At least, in normal years.
Patrons are here this week in limited fashion due to COVID-19, lessening the sense of urgency to get in position. By the time Jack Nicklaus, Gary Player and Lee Elder got to the tee, the crowd seemed pretty typical. But once that memorable moment passed and those attending started (calmly) dispersing to various corners of the course—where there are no grandstands set up this year—there was a stark contrast to previous editions of the April event.
“It’s entirely different,” said Nonie Price, who has attended the tournament most years since 1966. Not that that’s a bad thing.

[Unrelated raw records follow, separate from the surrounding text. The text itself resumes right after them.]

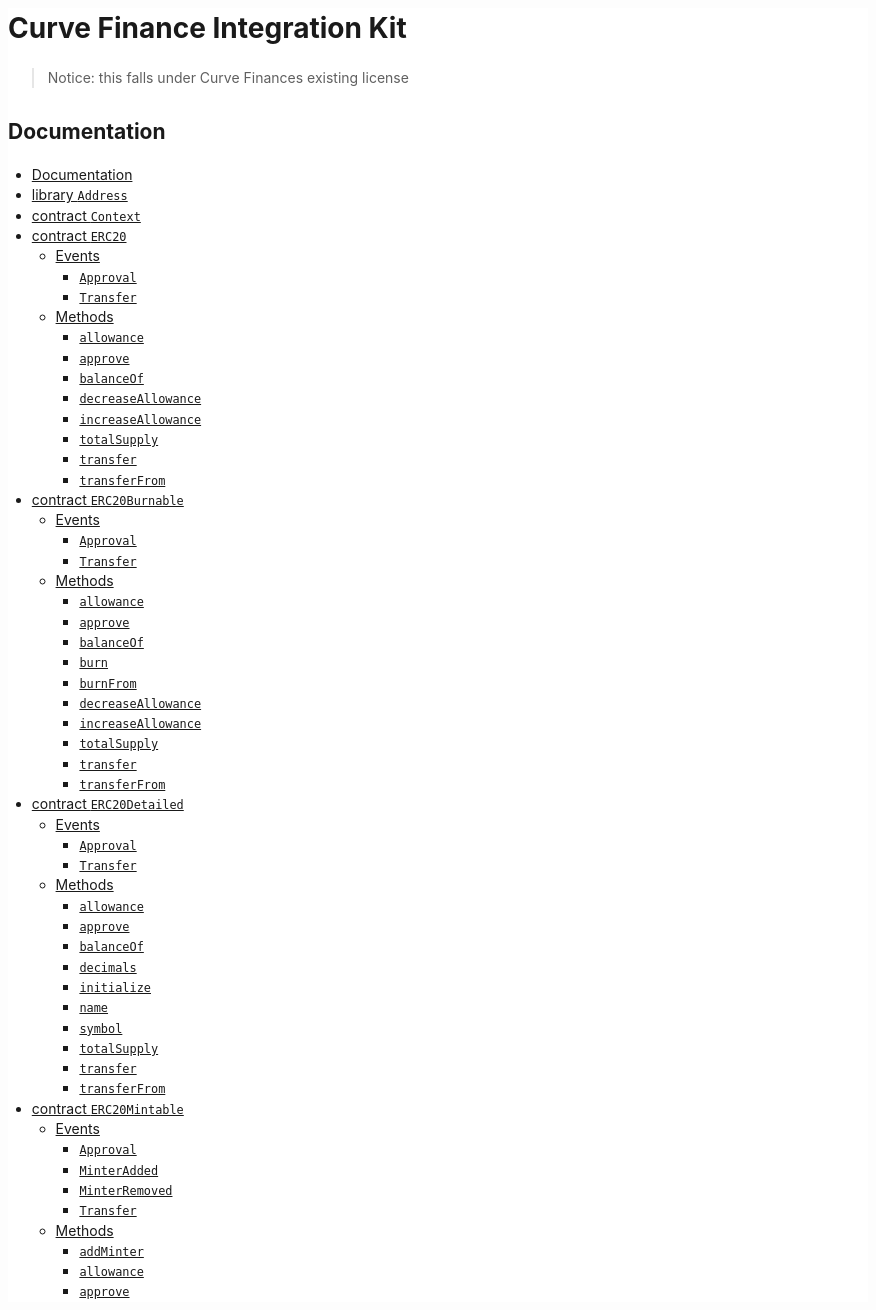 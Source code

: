 # Curve Finance Integration Kit

> Notice: this falls under Curve Finances existing license

## Documentation

- [Documentation](#documentation)
- [library `Address`](#library--address-)
- [contract `Context`](#contract--context-)
- [contract `ERC20`](#contract--erc20-)
  - [Events](#events)
    - [`Approval`](#-approval-)
    - [`Transfer`](#-transfer-)
  - [Methods](#methods)
    - [`allowance`](#-allowance-)
    - [`approve`](#-approve-)
    - [`balanceOf`](#-balanceof-)
    - [`decreaseAllowance`](#-decreaseallowance-)
    - [`increaseAllowance`](#-increaseallowance-)
    - [`totalSupply`](#-totalsupply-)
    - [`transfer`](#-transfer-)
    - [`transferFrom`](#-transferfrom-)
- [contract `ERC20Burnable`](#contract--erc20burnable-)
  - [Events](#events-1)
    - [`Approval`](#-approval--1)
    - [`Transfer`](#-transfer--1)
  - [Methods](#methods-1)
    - [`allowance`](#-allowance--1)
    - [`approve`](#-approve--1)
    - [`balanceOf`](#-balanceof--1)
    - [`burn`](#-burn-)
    - [`burnFrom`](#-burnfrom-)
    - [`decreaseAllowance`](#-decreaseallowance--1)
    - [`increaseAllowance`](#-increaseallowance--1)
    - [`totalSupply`](#-totalsupply--1)
    - [`transfer`](#-transfer--1)
    - [`transferFrom`](#-transferfrom--1)
- [contract `ERC20Detailed`](#contract--erc20detailed-)
  - [Events](#events-2)
    - [`Approval`](#-approval--2)
    - [`Transfer`](#-transfer--2)
  - [Methods](#methods-2)
    - [`allowance`](#-allowance--2)
    - [`approve`](#-approve--2)
    - [`balanceOf`](#-balanceof--2)
    - [`decimals`](#-decimals-)
    - [`initialize`](#-initialize-)
    - [`name`](#-name-)
    - [`symbol`](#-symbol-)
    - [`totalSupply`](#-totalsupply--2)
    - [`transfer`](#-transfer--2)
    - [`transferFrom`](#-transferfrom--2)
- [contract `ERC20Mintable`](#contract--erc20mintable-)
  - [Events](#events-3)
    - [`Approval`](#-approval--3)
    - [`MinterAdded`](#-minteradded-)
    - [`MinterRemoved`](#-minterremoved-)
    - [`Transfer`](#-transfer--3)
  - [Methods](#methods-3)
    - [`addMinter`](#-addminter-)
    - [`allowance`](#-allowance--3)
    - [`approve`](#-approve--3) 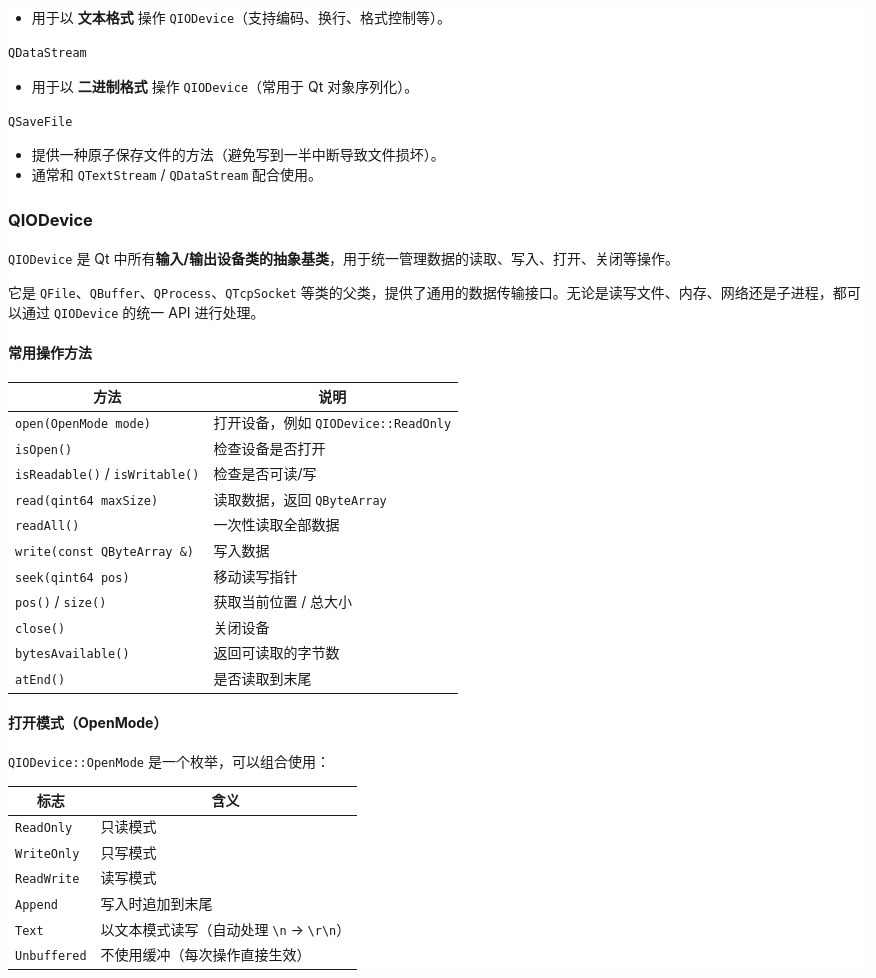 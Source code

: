 - 用于以 **文本格式** 操作 `QIODevice`（支持编码、换行、格式控制等）。

`QDataStream`

- 用于以 **二进制格式** 操作 `QIODevice`（常用于 Qt 对象序列化）。

`QSaveFile`

- 提供一种原子保存文件的方法（避免写到一半中断导致文件损坏）。
- 通常和 `QTextStream` / `QDataStream` 配合使用。

### QIODevice

`QIODevice` 是 Qt 中所有**输入/输出设备类的抽象基类**，用于统一管理数据的读取、写入、打开、关闭等操作。

它是 `QFile`、`QBuffer`、`QProcess`、`QTcpSocket` 等类的父类，提供了通用的数据传输接口。无论是读写文件、内存、网络还是子进程，都可以通过 `QIODevice` 的统一 API 进行处理。

#### 常用操作方法

| 方法                            | 说明                                 |
| ------------------------------- | ------------------------------------ |
| `open(OpenMode mode)`           | 打开设备，例如 `QIODevice::ReadOnly` |
| `isOpen()`                      | 检查设备是否打开                     |
| `isReadable()` / `isWritable()` | 检查是否可读/写                      |
| `read(qint64 maxSize)`          | 读取数据，返回 `QByteArray`          |
| `readAll()`                     | 一次性读取全部数据                   |
| `write(const QByteArray &)`     | 写入数据                             |
| `seek(qint64 pos)`              | 移动读写指针                         |
| `pos()` / `size()`              | 获取当前位置 / 总大小                |
| `close()`                       | 关闭设备                             |
| `bytesAvailable()`              | 返回可读取的字节数                   |
| `atEnd()`                       | 是否读取到末尾                       |

#### 打开模式（OpenMode）

`QIODevice::OpenMode` 是一个枚举，可以组合使用：

| 标志         | 含义                                      |
| ------------ | ----------------------------------------- |
| `ReadOnly`   | 只读模式                                  |
| `WriteOnly`  | 只写模式                                  |
| `ReadWrite`  | 读写模式                                  |
| `Append`     | 写入时追加到末尾                          |
| `Text`       | 以文本模式读写（自动处理 `\n` -> `\r\n`） |
| `Unbuffered` | 不使用缓冲（每次操作直接生效）            |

“I was able to park right near the entrance and I can see so much better,” added Price, who proudly hails from defending champ Dustin Johnson’s Irmo, S.C. “I’m so short, normally it’s tough for me to watch, but now it’s wide open. You can really get great views and appreciate the flowers.”
Appreciate was a word that came up often when talking to patrons. After all, a limited number (Augusta National never releases attendance figures, but we’re estimating 20-25 percent) is a lot better than having none at all like last November.
During his press conference on Wednesday, Masters chairman Fred Ridley noted that patrons who did receive badges came from all the different credential holder categories that are traditionally offered (daily ticket holders, weekly badge holders and corporate partners) as well as additional badges for local healthcare workers.